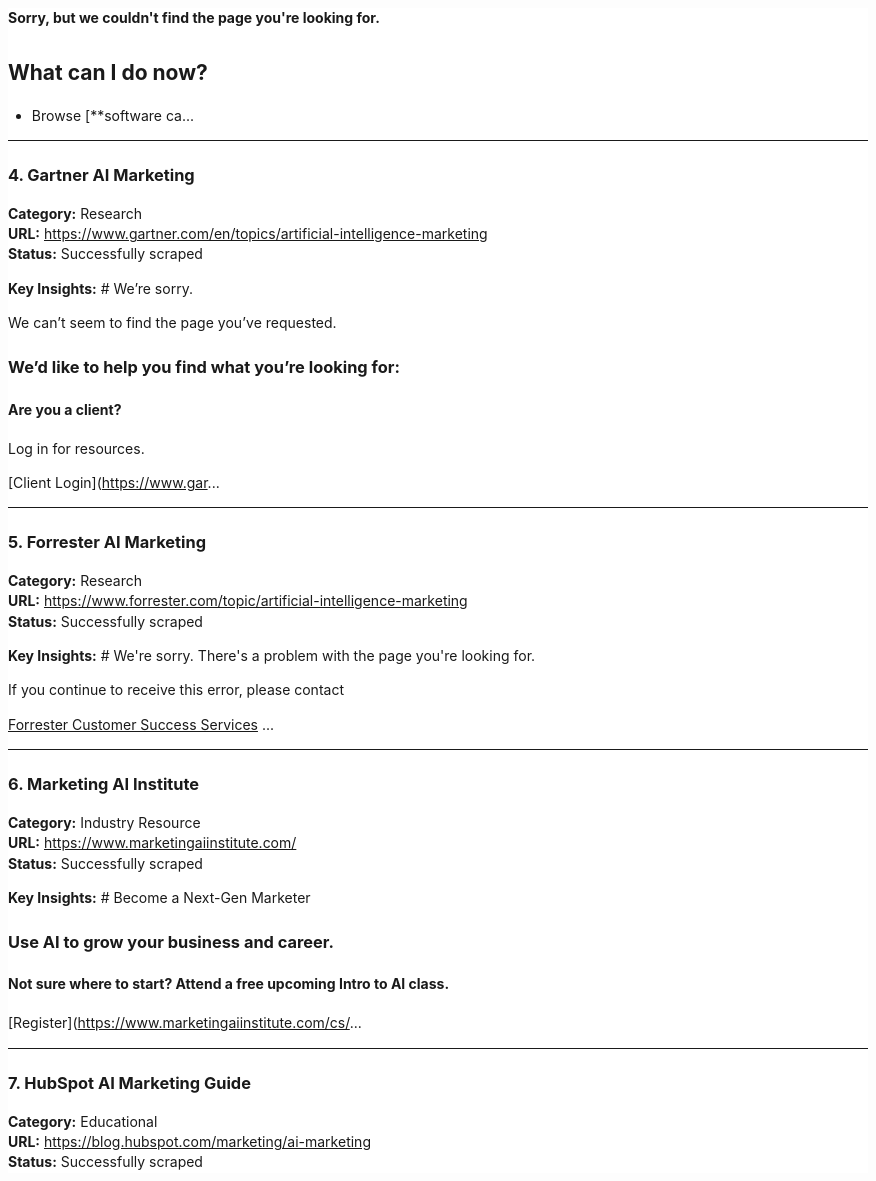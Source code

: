 **Sorry, but we couldn't find the page you're looking for.**

## What can I do now?

- Browse [**software ca...

---
### 4. Gartner AI Marketing
**Category:** Research  
**URL:** https://www.gartner.com/en/topics/artificial-intelligence-marketing  
**Status:** Successfully scraped

**Key Insights:** # We’re sorry.

We can’t seem to find the page you’ve requested.

### We’d like to help you find what you’re looking for:

#### Are you a client?

Log in for resources.

[Client Login](https://www.gar...

---
### 5. Forrester AI Marketing
**Category:** Research  
**URL:** https://www.forrester.com/topic/artificial-intelligence-marketing  
**Status:** Successfully scraped

**Key Insights:** # We're sorry. There's a problem with the page you're looking for.

If you continue to receive this error, please contact


[Forrester Customer Success Services](https://www.forrester.com/contact-us)
...

---
### 6. Marketing AI Institute
**Category:** Industry Resource  
**URL:** https://www.marketingaiinstitute.com/  
**Status:** Successfully scraped

**Key Insights:** # Become a Next-Gen Marketer

### Use AI to grow your business and career.

#### Not sure where to start? Attend a free upcoming Intro to AI class.

[Register](https://www.marketingaiinstitute.com/cs/...

---
### 7. HubSpot AI Marketing Guide
**Category:** Educational  
**URL:** https://blog.hubspot.com/marketing/ai-marketing  
**Status:** Successfully scraped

§ What you are asked to do
Beginning with the line containing "#### Are you a client?" and ending with the line containing "with the page you're looking for.", extract those lines exactly from the listing above, and only those.

§ Solution for this problem
#### Are you a client?

Log in for resources.

[Client Login](https://www.gar...

---
### 5. Forrester AI Marketing
**Category:** Research  
**URL:** https://www.forrester.com/topic/artificial-intelligence-marketing  
**Status:** Successfully scraped

**Key Insights:** # We're sorry. There's a problem with the page you're looking for.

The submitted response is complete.